Last part is inference on test data

test_samples = map(JSON.parse, readlines("data/dataset/test.json"))
test_data = tmap(extractor, test_samples)
o = Flux.onecold(model(reduce(catobs, test_data)).data)
predicted_classes = labelnames[o]

predicted_classes contains the predictions for our test set.

We can look at individual samples. For instance, test_samples[2] is

{
    "mac":"64:b5:c6:66:2b:ab",
    "ip":"192.168.1.46",
    "dhcp":[
        {
            "paramlist":"1,3,6,15,28,33",
            "classid":""
        }
    ],
    "device_id":"addb3142-6b4a-4aef-9d00-ce7ab250c05c"
}

and the corresponding classification is

julia> predicted_classes[2]
"GAME_CONSOLE"

if you want to see the probability distribution, it can be obtained by applying softmax to the output of the network.

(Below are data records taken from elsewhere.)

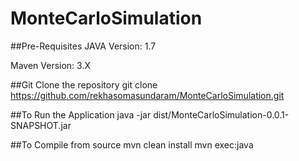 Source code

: # MonteCarloSimulation

##Pre-Requisites
JAVA Version: 1.7

Maven Version: 3.X

##Git Clone the repository
git clone https://github.com/rekhasomasundaram/MonteCarloSimulation.git

##To Run the Application
java -jar dist/MonteCarloSimulation-0.0.1-SNAPSHOT.jar

##To Compile from source
mvn clean install
mvn exec:java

julia> softmax(model(test_data[2]).data)
13×1 Array{Float32,2}:
2.2447991f-6
0.0006994973
7.356086f-5
0.9131056
0.00015438742
2.277255f-6
1.2209773f-5
0.07608723
0.0024369168
0.0012505687
0.006140974
3.3941535f-5
3.9533225f-7

so we can see that the probability that given sample is GAME_CONSOLE is ~91% (in 4th element of array).

This concludes a simple classifier for JSON data.

But keep in mind the framework is general and given its ability to embed hierarchical data into fixed-size vectors, it can be used for classification, regression, and various other ML tasks.